> [EXERCISE DETAILS]: Which lines hold the string "plans"? Copy each of them from the material below.
[Start of section]
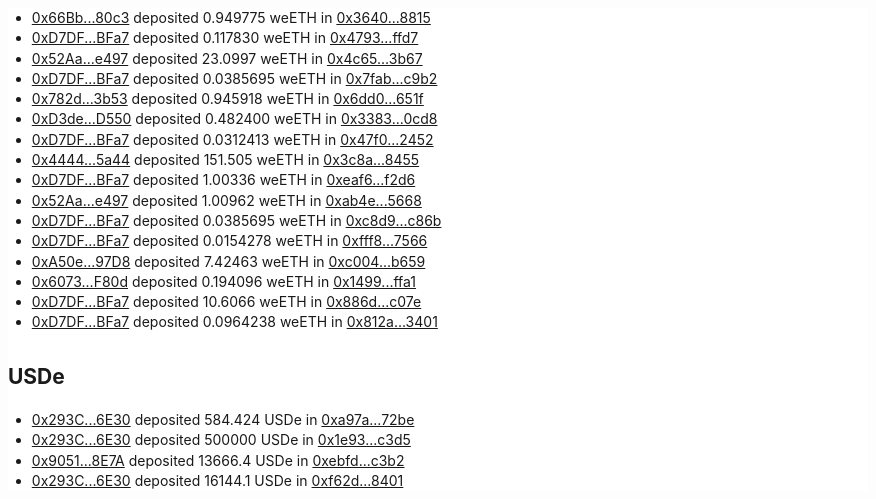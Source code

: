 - [0x66Bb...80c3](https://etherscan.io/address/0x66Bb4Fa4C146f8C481905b406Bb48399Bc9080c3) deposited 0.949775 weETH in [0x3640...8815](https://etherscan.io/tx/0x66Bb4Fa4C146f8C481905b406Bb48399Bc9080c3)
- [0xD7DF...BFa7](https://etherscan.io/address/0xD7DF7E085214743530afF339aFC420c7c720BFa7) deposited 0.117830 weETH in [0x4793...ffd7](https://etherscan.io/tx/0xD7DF7E085214743530afF339aFC420c7c720BFa7)
- [0x52Aa...e497](https://etherscan.io/address/0x52Aa899454998Be5b000Ad077a46Bbe360F4e497) deposited 23.0997 weETH in [0x4c65...3b67](https://etherscan.io/tx/0x52Aa899454998Be5b000Ad077a46Bbe360F4e497)
- [0xD7DF...BFa7](https://etherscan.io/address/0xD7DF7E085214743530afF339aFC420c7c720BFa7) deposited 0.0385695 weETH in [0x7fab...c9b2](https://etherscan.io/tx/0xD7DF7E085214743530afF339aFC420c7c720BFa7)
- [0x782d...3b53](https://etherscan.io/address/0x782daDC5B7430444BCA0235984D3E17772A93b53) deposited 0.945918 weETH in [0x6dd0...651f](https://etherscan.io/tx/0x782daDC5B7430444BCA0235984D3E17772A93b53)
- [0xD3de...D550](https://etherscan.io/address/0xD3de919f0f0769B9fCb292023Ea446557085D550) deposited 0.482400 weETH in [0x3383...0cd8](https://etherscan.io/tx/0xD3de919f0f0769B9fCb292023Ea446557085D550)
- [0xD7DF...BFa7](https://etherscan.io/address/0xD7DF7E085214743530afF339aFC420c7c720BFa7) deposited 0.0312413 weETH in [0x47f0...2452](https://etherscan.io/tx/0xD7DF7E085214743530afF339aFC420c7c720BFa7)
- [0x4444...5a44](https://etherscan.io/address/0x4444844FcB040AAE55a1a23D442448384f225a44) deposited 151.505 weETH in [0x3c8a...8455](https://etherscan.io/tx/0x4444844FcB040AAE55a1a23D442448384f225a44)
- [0xD7DF...BFa7](https://etherscan.io/address/0xD7DF7E085214743530afF339aFC420c7c720BFa7) deposited 1.00336 weETH in [0xeaf6...f2d6](https://etherscan.io/tx/0xD7DF7E085214743530afF339aFC420c7c720BFa7)
- [0x52Aa...e497](https://etherscan.io/address/0x52Aa899454998Be5b000Ad077a46Bbe360F4e497) deposited 1.00962 weETH in [0xab4e...5668](https://etherscan.io/tx/0x52Aa899454998Be5b000Ad077a46Bbe360F4e497)
- [0xD7DF...BFa7](https://etherscan.io/address/0xD7DF7E085214743530afF339aFC420c7c720BFa7) deposited 0.0385695 weETH in [0xc8d9...c86b](https://etherscan.io/tx/0xD7DF7E085214743530afF339aFC420c7c720BFa7)
- [0xD7DF...BFa7](https://etherscan.io/address/0xD7DF7E085214743530afF339aFC420c7c720BFa7) deposited 0.0154278 weETH in [0xfff8...7566](https://etherscan.io/tx/0xD7DF7E085214743530afF339aFC420c7c720BFa7)
- [0xA50e...97D8](https://etherscan.io/address/0xA50eE22a384cb80c739183575DC9405168f297D8) deposited 7.42463 weETH in [0xc004...b659](https://etherscan.io/tx/0xA50eE22a384cb80c739183575DC9405168f297D8)
- [0x6073...F80d](https://etherscan.io/address/0x6073C3A1C92518313e74a76E3fa955ADa495F80d) deposited 0.194096 weETH in [0x1499...ffa1](https://etherscan.io/tx/0x6073C3A1C92518313e74a76E3fa955ADa495F80d)
- [0xD7DF...BFa7](https://etherscan.io/address/0xD7DF7E085214743530afF339aFC420c7c720BFa7) deposited 10.6066 weETH in [0x886d...c07e](https://etherscan.io/tx/0xD7DF7E085214743530afF339aFC420c7c720BFa7)
- [0xD7DF...BFa7](https://etherscan.io/address/0xD7DF7E085214743530afF339aFC420c7c720BFa7) deposited 0.0964238 weETH in [0x812a...3401](https://etherscan.io/tx/0xD7DF7E085214743530afF339aFC420c7c720BFa7)
## USDe
- [0x293C...6E30](https://etherscan.io/address/0x293C6937D8D82e05B01335F7B33FBA0c8e256E30) deposited 584.424 USDe in [0xa97a...72be](https://etherscan.io/tx/0x293C6937D8D82e05B01335F7B33FBA0c8e256E30)
- [0x293C...6E30](https://etherscan.io/address/0x293C6937D8D82e05B01335F7B33FBA0c8e256E30) deposited 500000 USDe in [0x1e93...c3d5](https://etherscan.io/tx/0x293C6937D8D82e05B01335F7B33FBA0c8e256E30)
- [0x9051...8E7A](https://etherscan.io/address/0x9051Ef4302078C3b98c2e212036A0B36dE898E7A) deposited 13666.4 USDe in [0xebfd...c3b2](https://etherscan.io/tx/0x9051Ef4302078C3b98c2e212036A0B36dE898E7A)
- [0x293C...6E30](https://etherscan.io/address/0x293C6937D8D82e05B01335F7B33FBA0c8e256E30) deposited 16144.1 USDe in [0xf62d...8401](https://etherscan.io/tx/0x293C6937D8D82e05B01335F7B33FBA0c8e256E30)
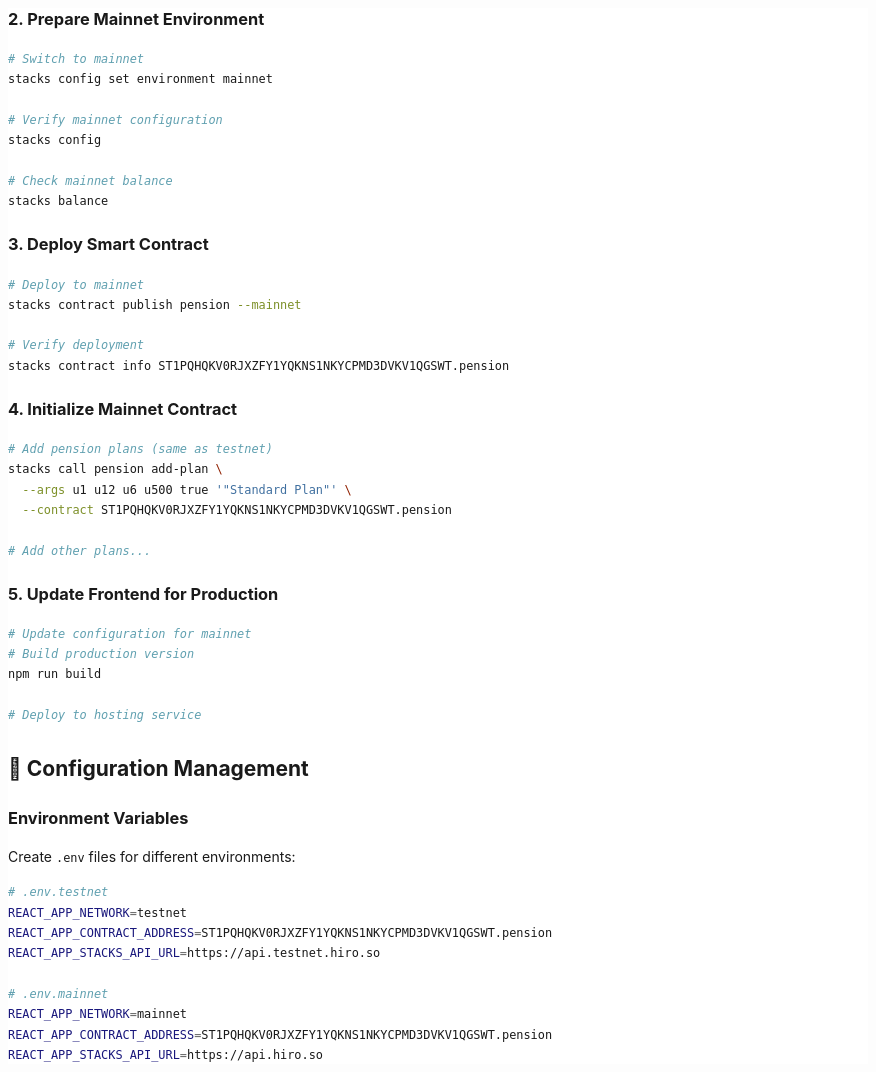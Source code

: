 ### 2. Prepare Mainnet Environment

```bash
# Switch to mainnet
stacks config set environment mainnet

# Verify mainnet configuration
stacks config

# Check mainnet balance
stacks balance
```

### 3. Deploy Smart Contract

```bash
# Deploy to mainnet
stacks contract publish pension --mainnet

# Verify deployment
stacks contract info ST1PQHQKV0RJXZFY1YQKNS1NKYCPMD3DVKV1QGSWT.pension
```

### 4. Initialize Mainnet Contract

```bash
# Add pension plans (same as testnet)
stacks call pension add-plan \
  --args u1 u12 u6 u500 true '"Standard Plan"' \
  --contract ST1PQHQKV0RJXZFY1YQKNS1NKYCPMD3DVKV1QGSWT.pension

# Add other plans...
```

### 5. Update Frontend for Production

```bash
# Update configuration for mainnet
# Build production version
npm run build

# Deploy to hosting service
```

## 🔧 Configuration Management

### Environment Variables

Create `.env` files for different environments:

```bash
# .env.testnet
REACT_APP_NETWORK=testnet
REACT_APP_CONTRACT_ADDRESS=ST1PQHQKV0RJXZFY1YQKNS1NKYCPMD3DVKV1QGSWT.pension
REACT_APP_STACKS_API_URL=https://api.testnet.hiro.so

# .env.mainnet
REACT_APP_NETWORK=mainnet
REACT_APP_CONTRACT_ADDRESS=ST1PQHQKV0RJXZFY1YQKNS1NKYCPMD3DVKV1QGSWT.pension
REACT_APP_STACKS_API_URL=https://api.hiro.so
```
[End of section]
> [SOLUTION]:
# Add pension plans (same as testnet)
# Add other plans...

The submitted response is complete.